First Lady Pat Nixon died June 22, 1993 of health problems, including two strokes and lung cancer. Her funeral services were held on the grounds of the Richard Nixon Library and Birthplace in Yorba Linda, California during the week until her burial on June 26. Richard Nixon was in deep sadness the entire time, but was comforted by his family as well as former presidents Gerald Ford and Ronald Reagan, and their First Ladies, Betty and Nancy, respectively.

Death and funeral

President Nixon's funeral on April 27, 1994 was attended by then incumbent US President Bill Clinton and First Lady Hillary Rodham Clinton, accompanied by former US presidents  Gerald Ford, Jimmy Carter, Ronald Reagan, and George H.W. Bush, with Betty Ford, Rosalynn Carter, Nancy Reagan and Barbara Bush respectively
President Nixon's funeral on April 27, 1994 was attended by then incumbent US President Bill Clinton and First Lady Hillary Rodham Clinton, accompanied by former US presidents Gerald Ford, Jimmy Carter, Ronald Reagan, and George H.W. Bush, with Betty Ford, Rosalynn Carter, Nancy Reagan and Barbara Bush respectively

Nixon suffered a severe stroke at 5:45 p.m. EDT on Monday, April 18, 1994, while preparing to eat dinner in his Park Ridge, New Jersey home. It was determined that a blood clot resulting from his heart condition had formed in his upper heart, then broke off and traveled to his brain. He was rushed by ambulance to New York Hospital-Cornell Medical Center in Manhattan, initially alert, but unable to speak or to move his right arm or leg. His vision was reportedly also impaired, but he was able to greet his private doctor and daughters on separate occasions with strong squeezes from his left hand and his renowned thumbs-up salute.[36] Nixon was reportedly also visited by longtime friend Reverend Billy Graham and New York City Mayor Rudolph Giuliani the day after his stroke.

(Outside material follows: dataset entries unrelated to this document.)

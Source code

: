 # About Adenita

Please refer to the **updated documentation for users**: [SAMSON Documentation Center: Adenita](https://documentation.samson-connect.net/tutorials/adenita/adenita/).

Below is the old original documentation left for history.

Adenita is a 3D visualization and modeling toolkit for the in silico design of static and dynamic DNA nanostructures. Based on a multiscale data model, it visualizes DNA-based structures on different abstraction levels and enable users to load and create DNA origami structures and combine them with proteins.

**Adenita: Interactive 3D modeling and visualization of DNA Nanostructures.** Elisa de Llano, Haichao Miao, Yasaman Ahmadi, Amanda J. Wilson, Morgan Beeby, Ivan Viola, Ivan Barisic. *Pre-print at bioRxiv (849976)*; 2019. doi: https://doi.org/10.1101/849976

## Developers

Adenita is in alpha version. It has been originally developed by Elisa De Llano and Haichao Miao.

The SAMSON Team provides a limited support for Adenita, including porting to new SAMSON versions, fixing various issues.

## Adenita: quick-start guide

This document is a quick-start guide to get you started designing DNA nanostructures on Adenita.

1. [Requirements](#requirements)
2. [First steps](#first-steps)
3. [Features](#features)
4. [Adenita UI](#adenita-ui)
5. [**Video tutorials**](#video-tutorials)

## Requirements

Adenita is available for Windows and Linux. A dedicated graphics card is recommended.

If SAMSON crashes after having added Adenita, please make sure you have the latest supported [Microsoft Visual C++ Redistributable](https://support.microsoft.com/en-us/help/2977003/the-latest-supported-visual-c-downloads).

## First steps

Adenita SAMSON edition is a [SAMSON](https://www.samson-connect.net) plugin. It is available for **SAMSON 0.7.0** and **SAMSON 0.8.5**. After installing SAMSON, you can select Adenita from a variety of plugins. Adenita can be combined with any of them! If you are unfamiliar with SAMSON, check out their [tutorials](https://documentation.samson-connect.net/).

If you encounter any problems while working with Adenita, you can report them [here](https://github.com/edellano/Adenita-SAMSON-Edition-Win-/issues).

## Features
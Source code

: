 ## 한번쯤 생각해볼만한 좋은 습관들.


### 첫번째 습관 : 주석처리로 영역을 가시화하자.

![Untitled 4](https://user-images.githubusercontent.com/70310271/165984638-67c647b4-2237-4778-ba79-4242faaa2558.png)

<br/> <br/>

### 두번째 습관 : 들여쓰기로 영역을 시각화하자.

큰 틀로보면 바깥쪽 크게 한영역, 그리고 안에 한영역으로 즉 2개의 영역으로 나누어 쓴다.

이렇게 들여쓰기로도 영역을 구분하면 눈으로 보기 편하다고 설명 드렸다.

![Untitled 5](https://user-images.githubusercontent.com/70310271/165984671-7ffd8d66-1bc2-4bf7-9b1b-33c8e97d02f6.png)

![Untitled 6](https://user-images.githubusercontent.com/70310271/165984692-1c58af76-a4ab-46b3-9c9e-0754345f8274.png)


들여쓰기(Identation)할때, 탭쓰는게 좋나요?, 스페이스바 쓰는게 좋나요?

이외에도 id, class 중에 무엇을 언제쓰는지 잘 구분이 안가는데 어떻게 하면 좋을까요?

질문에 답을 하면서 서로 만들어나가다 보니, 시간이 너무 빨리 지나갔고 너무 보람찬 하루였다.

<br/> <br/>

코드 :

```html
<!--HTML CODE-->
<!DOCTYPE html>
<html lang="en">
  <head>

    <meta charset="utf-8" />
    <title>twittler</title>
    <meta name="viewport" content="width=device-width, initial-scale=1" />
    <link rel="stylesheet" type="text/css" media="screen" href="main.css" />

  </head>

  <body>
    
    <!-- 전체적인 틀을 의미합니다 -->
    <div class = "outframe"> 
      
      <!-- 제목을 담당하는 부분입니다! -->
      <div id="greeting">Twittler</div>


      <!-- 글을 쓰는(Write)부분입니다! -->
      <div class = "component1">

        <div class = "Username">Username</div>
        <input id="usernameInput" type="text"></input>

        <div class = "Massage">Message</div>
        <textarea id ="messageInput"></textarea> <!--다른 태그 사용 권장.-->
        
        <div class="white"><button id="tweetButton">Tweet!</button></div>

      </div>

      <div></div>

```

Doctors initially claimed Nixon's stroke was minor, but the damage to the brain caused swelling (cerebral edema). Less than 24 hours after his arrival at the hospital, Nixon's level of consciousness began falling sharply, and on Thursday, April 21, 1994, he slipped into a deep coma. Nixon's living will stipulated that he was not to be placed on a ventilator to sustain his life. On Friday, April 22, 1994, he died at 9:08 p.m., with his daughters at his bedside; he was 81.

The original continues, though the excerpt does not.